Note: the bottom of the stack at the high memory address, at any time, Ss:sp point to the top of the stack (then SS:SP two registers are similar to a top-level pointer), so that where the stack is determined by the SS:SP (to ss:sp initial value is the bottom of the stack). But the size of the stack is not strictly bound, when sp-2<0, it will start to reduce from FFFF, but does not guarantee its permissions. may be out of bounds error, may not cross the line error (does not automatically judge stack full/stack empty). The problem with the stack's cross-border problems requires the programmer's own attention (this is freer than C, but less secure).

Eg:
/* Modify ss:sp*/-
R SS-
R SP/* via debug-R
or: Modify ss:sp*/mov via register relay
ax,2000 
mov ss,ax
mov sp,10   //IP registers cannot be modified directly by value, but SP registers can

//is the specified stack bottom address is 2000:10, at this time ss:sp=2000:0010
mov ax,1234
mov bx,5678
push ax     //sp-2=000e,2000:e and 2000:f respectively storage 34 and
push BX     //sp-2=000c,2000 : C and 2000:d respectively store 78 and
pop CX  //out stack cx=5678,sp+2=000e   
pop dx  //out Stack dx=1234,sp+2=0010

We'll analyze the stack process, as shown in the picture:

The stack is its inverse process, first out value to register, and then move the top of the stack pointer (modify the SS:SP register value)

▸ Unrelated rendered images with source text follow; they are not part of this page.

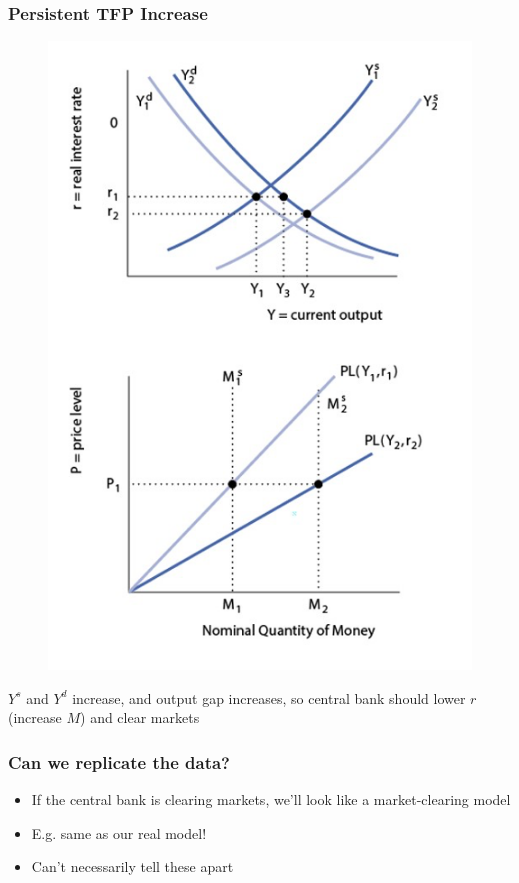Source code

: \documentclass{beamer}
\begin{document}
\begin{frame}
\frametitle[alignment=center]{Persistent TFP Increase}
\begin{figure}
\centering
\includegraphics[scale=0.65]{Figures/W_Fig_14pt5.png}
\end{figure}
$Y^s$ and $Y^d$ increase, and output gap increases, so central bank should lower $r$ (increase $M$) and clear markets
\end{frame}

\begin{frame}
\frametitle[alignment=center]{Can we replicate the data? }
\begin{itemize}
\item If the central bank is clearing markets, we'll look like a market-clearing model
\bigskip
\item E.g. same as our real model!
\bigskip
\item Can't necessarily tell these apart
\end{itemize}
\end{frame}
\end{document}
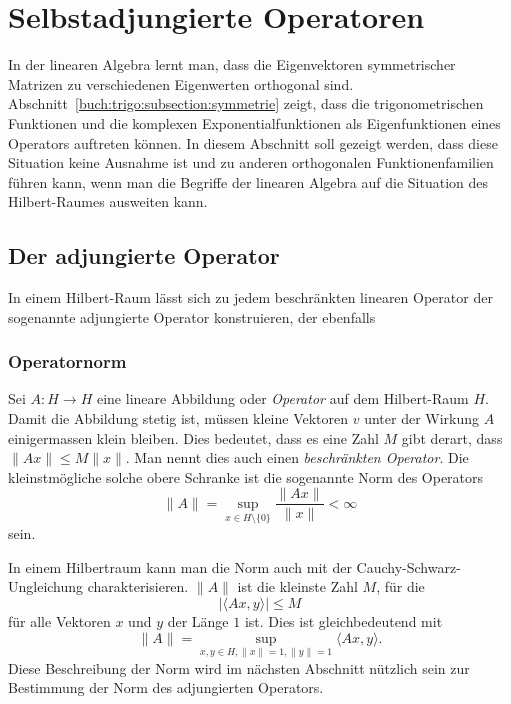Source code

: %
%
%
\section{Selbstadjungierte Operatoren
\label{buch:orthofkt:section:sa}}
In der linearen Algebra lernt man, dass die Eigenvektoren
symmetrischer Matrizen zu verschiedenen Eigenwerten orthogonal
sind.
Abschnitt~\ref{buch:trigo:subsection:symmetrie}
zeigt, dass die trigonometrischen Funktionen und die
komplexen Exponentialfunktionen als Eigenfunktionen eines
Operators auftreten können.
In diesem Abschnitt soll gezeigt werden, dass diese Situation
keine Ausnahme ist und zu anderen orthogonalen Funktionenfamilien
führen kann, wenn man die Begriffe der linearen Algebra auf
die Situation des Hilbert-Raumes ausweiten kann.

%
%
\subsection{Der adjungierte Operator}
In einem Hilbert-Raum lässt sich zu jedem beschränkten linearen
Operator der sogenannte adjungierte Operator konstruieren, der
ebenfalls 

%
%
\subsubsection{Operatornorm}
Sei $A:H\to H$ eine lineare Abbildung oder {\em Operator} auf dem
Hilbert-Raum $H$.
Damit die Abbildung stetig ist, müssen kleine Vektoren $v$ unter der
Wirkung $A$ einigermassen klein bleiben.
Dies bedeutet, dass es eine Zahl $M$ gibt derart, dass $\|Ax\| \le M\|x\|$.
Man nennt dies auch einen {\em beschränkten Operator}.
%
Die kleinstmögliche solche obere Schranke ist
die sogenannte Norm des Operators
\[
\|A\|
=
\sup_{x\in H\setminus\{0\}} \frac{\|Ax\|}{\|x\|}
<
\infty
\]
sein.

In einem Hilbertraum kann man die Norm auch mit der Cauchy-Schwarz-Ungleichung
charakterisieren.
$\|A\|$ ist die kleinste Zahl $M$, für die 
\begin{equation}
|\langle Ax,y\rangle| \le M
\label{buch:orthofkt:sa:eqn:normcauchyschwarz}
\end{equation}
für alle Vektoren $x$ und $y$ der Länge $1$ ist.
Dies ist gleichbedeutend mit
\begin{equation}
\|A\|
=
\sup_{x,y\in H, \|x\|=1, \|y\|=1}
\langle Ax,y\rangle.
\label{buch:orthofkt:sa:eqn:normcauchyschwarzsup}
\end{equation}
Diese Beschreibung der Norm wird im nächsten Abschnitt nützlich sein zur
Bestimmung der Norm des adjungierten Operators.


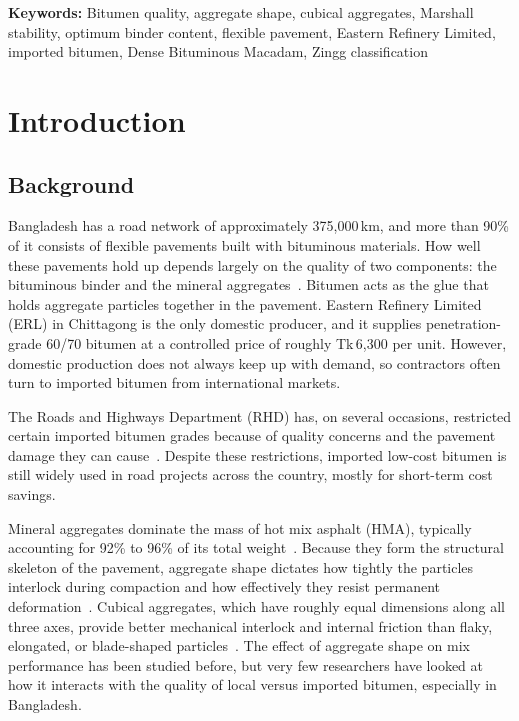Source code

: \documentclass[12pt,a4paper]{article}
\begin{document}
\vspace{0.5cm}
\noindent\textbf{Keywords:} Bitumen quality, aggregate shape, cubical aggregates, Marshall stability, optimum binder content, flexible pavement, Eastern Refinery Limited, imported bitumen, Dense Bituminous Macadam, Zingg classification

\clearpage
{}
\setcounter{page}{1}
\section{Introduction}

\subsection{Background}

Bangladesh has a road network of approximately 375,000\,km, and more than 90\% of it consists of flexible pavements built with bituminous materials. How well these pavements hold up depends largely on the quality of two components: the bituminous binder and the mineral aggregates~\cite{werkineh2020assessment}. Bitumen acts as the glue that holds aggregate particles together in the pavement. Eastern Refinery Limited (ERL) in Chittagong is the only domestic producer, and it supplies penetration-grade 60/70 bitumen at a controlled price of roughly Tk\,6,300 per unit. However, domestic production does not always keep up with demand, so contractors often turn to imported bitumen from international markets.

The Roads and Highways Department (RHD) has, on several occasions, restricted certain imported bitumen grades because of quality concerns and the pavement damage they can cause~\cite{imran2025developing}. Despite these restrictions, imported low-cost bitumen is still widely used in road projects across the country, mostly for short-term cost savings.

Mineral aggregates dominate the mass of hot mix asphalt (HMA), typically accounting for 92\% to 96\% of its total weight~\cite{rajkumar2018experimental}. Because they form the structural skeleton of the pavement, aggregate shape dictates how tightly the particles interlock during compaction and how effectively they resist permanent deformation~\cite{teja2020effect}. Cubical aggregates, which have roughly equal dimensions along all three axes, provide better mechanical interlock and internal friction than flaky, elongated, or blade-shaped particles~\cite{sumanth2017study}. The effect of aggregate shape on mix performance has been studied before, but very few researchers have looked at how it interacts with the quality of local versus imported bitumen, especially in Bangladesh.
\end{document}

Understand the CS, DS, SS Register we can for the data section (text), Code snippets (codes), stack segment (stack) summed up:

Data Segment : The segment where data is stored (segment address in DS)
Code Snippet : The segment where the code is stored (the segment address is in CS)
Stack segment : A segment (segment address in SS) that holds temporary data and is maintained by the SS:SP, DS, SS, SP registers are mixed:

(for example, Wang Yu Teacher's "assembly language" chapter III detection point 3.2)
The eight words in the 10000H~1001FH are copied in reverse order to the 20000H~2001FH, and how to use the stack.
Law I:
From ds:[] into the stack, ds:[] is the source (10000H~1000FH), the stack is the target (20000H~2000FH)

Set data segment address
mov ax,1000h
mov ds,ax   

//Set stack segment address
mov ax,2000h mov
ss,ax mov
sp,10h  

/ Copying from a data segment to a stack segment: A data push from a specified data segment (10000H~1000FH) to a specified stack segment (20000h~2000fh)
[0]
push [2] push [
4] Push
[6]
push [8]
push [A] push [
C] push [
E]

Law II:
Out stack to ds:[], stack is source (20000H~2000FH), ds:[] is target (10000H~1000FH)

Set data segment address
mov ax,2000h
mov ds,ax

//Set stack segment address
mov ax,1000h mov
ss,ax mov
sp,0h

/ Copy from stack segment to data segment: is to place the specified stack (10000H~1000FH) value in the specified data segment (20000H~2000FH)
pop [E]
pop [C] pop [A] pop [
8]
pop [6]
Pop [4]
pop [2]
pop [0]

Mixed diagram:

Law one test:
First set the initial value to the 10000H~1000FH:

After executing all the stack instructions, you can see that the value of the 10000H~1000FH is copied to the 20000H~2000FH in reverse order (not in bytes).